Plume, pinceau, encre brune et lavis, réserves (418 x 292 mn) vers 1880

Bibliothèque nationale de France, Manuscrits, NAF 247451, fol. 57

Les gravures sur bois de l’édition sont de François-Nicolas Chifflart né à Saint-Omer le 21 mars 1825 et mort à Paris le 20 mars 1901 - peintre, dessinateur et graveur français.

 

En littérature, le roi des Auxcriniers est l’un des personnages décrit par Victor Hugo dans "Les  travailleurs de la mer". Il est représenté comme un monstre marin redoutable habitant la mer de la  Manche.

Mi-homme mi-poisson, son allure est terrifiante : "Une tête massive en bas et étroite en haut, un corps trapu, un ventre visqueux et difforme, des nodosités* sur le crâne, de courtes jambes, de longs bras,  pour pieds des nageoires, pour mains des griffes, un large visage vert, tel est ce roi. Ses griffes sont  palmées et ses nageoires sont onglées."

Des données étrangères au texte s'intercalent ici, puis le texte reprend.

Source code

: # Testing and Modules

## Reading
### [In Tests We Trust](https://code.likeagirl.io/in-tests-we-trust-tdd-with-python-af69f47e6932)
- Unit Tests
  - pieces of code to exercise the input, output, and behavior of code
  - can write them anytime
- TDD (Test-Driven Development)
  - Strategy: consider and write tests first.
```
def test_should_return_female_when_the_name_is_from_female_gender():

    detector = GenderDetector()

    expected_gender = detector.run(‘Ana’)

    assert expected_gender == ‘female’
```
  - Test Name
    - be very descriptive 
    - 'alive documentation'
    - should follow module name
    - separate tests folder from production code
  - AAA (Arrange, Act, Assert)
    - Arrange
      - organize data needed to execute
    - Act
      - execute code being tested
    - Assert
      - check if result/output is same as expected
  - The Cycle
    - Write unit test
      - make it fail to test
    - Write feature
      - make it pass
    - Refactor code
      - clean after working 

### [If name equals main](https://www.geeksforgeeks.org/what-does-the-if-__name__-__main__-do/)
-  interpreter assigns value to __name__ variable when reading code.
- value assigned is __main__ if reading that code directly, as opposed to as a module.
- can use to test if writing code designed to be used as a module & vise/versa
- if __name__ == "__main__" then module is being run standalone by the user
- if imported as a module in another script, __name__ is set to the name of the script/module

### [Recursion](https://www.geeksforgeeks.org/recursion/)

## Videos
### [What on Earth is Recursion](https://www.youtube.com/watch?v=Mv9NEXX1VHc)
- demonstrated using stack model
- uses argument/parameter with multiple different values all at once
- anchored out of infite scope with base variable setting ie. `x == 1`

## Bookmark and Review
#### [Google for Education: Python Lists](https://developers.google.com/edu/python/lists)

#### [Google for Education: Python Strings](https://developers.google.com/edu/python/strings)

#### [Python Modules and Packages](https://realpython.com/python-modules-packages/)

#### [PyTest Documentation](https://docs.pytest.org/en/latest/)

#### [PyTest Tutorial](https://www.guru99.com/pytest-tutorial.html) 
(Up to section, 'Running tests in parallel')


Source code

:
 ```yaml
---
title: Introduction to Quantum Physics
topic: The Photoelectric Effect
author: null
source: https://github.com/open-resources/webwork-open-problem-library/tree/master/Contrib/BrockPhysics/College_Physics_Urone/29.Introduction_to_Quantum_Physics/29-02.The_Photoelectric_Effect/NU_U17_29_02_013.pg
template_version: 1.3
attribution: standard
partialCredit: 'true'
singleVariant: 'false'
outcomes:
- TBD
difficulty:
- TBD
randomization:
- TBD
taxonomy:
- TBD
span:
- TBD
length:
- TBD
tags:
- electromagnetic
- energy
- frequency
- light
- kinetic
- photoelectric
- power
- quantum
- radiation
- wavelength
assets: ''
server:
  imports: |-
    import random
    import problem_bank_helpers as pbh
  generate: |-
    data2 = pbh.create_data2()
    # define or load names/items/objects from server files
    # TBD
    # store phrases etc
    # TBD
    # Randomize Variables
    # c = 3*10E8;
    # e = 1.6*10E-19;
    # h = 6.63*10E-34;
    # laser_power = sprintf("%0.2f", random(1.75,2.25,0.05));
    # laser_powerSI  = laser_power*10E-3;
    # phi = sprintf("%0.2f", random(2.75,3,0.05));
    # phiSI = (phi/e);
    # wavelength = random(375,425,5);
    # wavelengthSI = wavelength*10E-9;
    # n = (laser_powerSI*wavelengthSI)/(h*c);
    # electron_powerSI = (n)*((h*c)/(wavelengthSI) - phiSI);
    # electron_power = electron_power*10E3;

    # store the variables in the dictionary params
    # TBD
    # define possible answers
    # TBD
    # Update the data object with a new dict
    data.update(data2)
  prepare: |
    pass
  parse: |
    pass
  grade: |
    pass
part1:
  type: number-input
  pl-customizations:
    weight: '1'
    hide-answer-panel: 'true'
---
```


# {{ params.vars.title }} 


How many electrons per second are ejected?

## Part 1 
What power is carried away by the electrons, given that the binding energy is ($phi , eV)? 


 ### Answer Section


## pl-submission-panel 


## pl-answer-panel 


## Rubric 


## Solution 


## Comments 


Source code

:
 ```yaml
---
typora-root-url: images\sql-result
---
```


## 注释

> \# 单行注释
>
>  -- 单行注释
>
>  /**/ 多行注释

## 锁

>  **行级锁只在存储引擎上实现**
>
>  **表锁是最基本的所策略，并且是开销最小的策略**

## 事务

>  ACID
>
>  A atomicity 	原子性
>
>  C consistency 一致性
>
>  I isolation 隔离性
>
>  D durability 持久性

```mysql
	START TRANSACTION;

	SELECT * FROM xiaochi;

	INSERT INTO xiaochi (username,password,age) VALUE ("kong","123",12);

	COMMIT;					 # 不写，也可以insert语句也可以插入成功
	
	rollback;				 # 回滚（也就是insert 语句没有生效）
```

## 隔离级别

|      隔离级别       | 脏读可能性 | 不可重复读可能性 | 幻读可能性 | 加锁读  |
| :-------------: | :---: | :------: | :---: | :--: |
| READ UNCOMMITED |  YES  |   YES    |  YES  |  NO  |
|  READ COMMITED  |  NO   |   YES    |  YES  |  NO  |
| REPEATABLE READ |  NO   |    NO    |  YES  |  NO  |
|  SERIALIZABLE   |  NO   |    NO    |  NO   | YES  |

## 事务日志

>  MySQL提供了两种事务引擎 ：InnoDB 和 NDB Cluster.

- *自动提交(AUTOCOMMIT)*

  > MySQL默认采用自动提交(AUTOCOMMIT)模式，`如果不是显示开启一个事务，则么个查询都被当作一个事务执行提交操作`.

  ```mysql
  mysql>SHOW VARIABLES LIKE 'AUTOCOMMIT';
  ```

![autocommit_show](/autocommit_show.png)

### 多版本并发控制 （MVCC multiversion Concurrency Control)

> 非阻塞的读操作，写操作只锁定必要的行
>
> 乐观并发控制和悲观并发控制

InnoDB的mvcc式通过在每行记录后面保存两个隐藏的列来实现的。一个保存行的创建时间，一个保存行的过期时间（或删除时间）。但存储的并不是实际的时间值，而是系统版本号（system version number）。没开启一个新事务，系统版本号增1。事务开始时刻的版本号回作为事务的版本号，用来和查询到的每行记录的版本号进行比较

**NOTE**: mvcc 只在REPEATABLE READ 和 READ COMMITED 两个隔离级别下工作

"Le Roi des Auxcriniers n'est visible que dans la mer violente". Il se tient tout entier hors de l’eau et  comme un fou, entame une danse, à la vue d’éventuels navires en détresse. Il suffit de l’apercevoir  pour faire naufrage aussitôt…

Victor Hugo s'est inspiré d'une illustration représentant le dieu égyptien Bès dans L'Histoire de la caricature antique de Champfleury. Les variantes introduites se bornent aux mains et aux pieds palmés et aux yeux railleurs. Il y a ici adéquation entre le texte et le dessin placé à la fin du chapitre I, I, IV :

"Les ignorants seuls ignorent que le plus grand danger des mers de la Manche, c'est le roi des Auxcriniers. Pas de personnage marin plus redoutable. Qui l'a vu fait naufrage entre Saint-Michel et l'autre. Il est petit, étant nain, et il est sourd, étant roi. [...]. Une tête massive en bas et étroite en haut, un corps trapu, un ventre visqueux et difforme, des nodosités sur le crâne, de courtes jambes, de longs bras, pour pieds des nageoires, pour mains des griffes, un large visage vert, tel est ce roi. Ses griffes sont palmées et ses nageoires sont onglées. Qu'on imagine un poisson qui est un spectre, et qui a une figure d'homme. Pour en finir avec lui, il faudrait l'exorciser, ou le pêcher. En attendant il est sinistre. Rien n'est moins rassurant que de l'apercevoir. On entrevoit, au-dessus des lames et des houles, derrière les épaisseurs de la brume, un linéament qui est un être ; un front bas, un nez camard, des oreilles plates, une bouche démesurée où il manque des dents, un rictus glauque, des sourcils en chevrons, et de gros yeux gais. Il est rouge quand l'éclair est livide, et blafard quand l'éclair est pourpre. Il a une barbe ruisselante et rigide qui s'étale, coupée carrément, sur une membrane en forme de pèlerine, laquelle est ornée de quatorze coquilles, sept par-devant et sept par-derrière. Ces coquilles sont extraordinaires pour ceux qui se connaissent en coquilles. Le Roi des Auxcriniers n'est visible que dans la mer violente. Il est le baladin lugubre de la tempête. On voit sa forme s'ébaucher dans le brouillard, dans la rafale, dans la pluie. Son nombril est hideux. Une carapace de squames lui cache les côtés, comme ferait un gilet. Il se dresse debout au haut de ces vagues roulées qui jaillissent sous la pression des souffles et se tordent comme les copeaux sortant du rabot du menuisier. Il se tient tout entier hors de l'écume, et, s'il y a à l'horizon des navires en détresse, blême dans l'ombre, la face éclairée de la lueur d'un vague sourire, l'air fou et terrible, il danse. C'est là une vilaine rencontre. "

 

Dans le manuscrit, ce texte est une addition du printemps 1865 au chapitre rédigé en juin 1864. C'est en février que naît sous la plume de Victor Hugo le nom d'Auxcriniers.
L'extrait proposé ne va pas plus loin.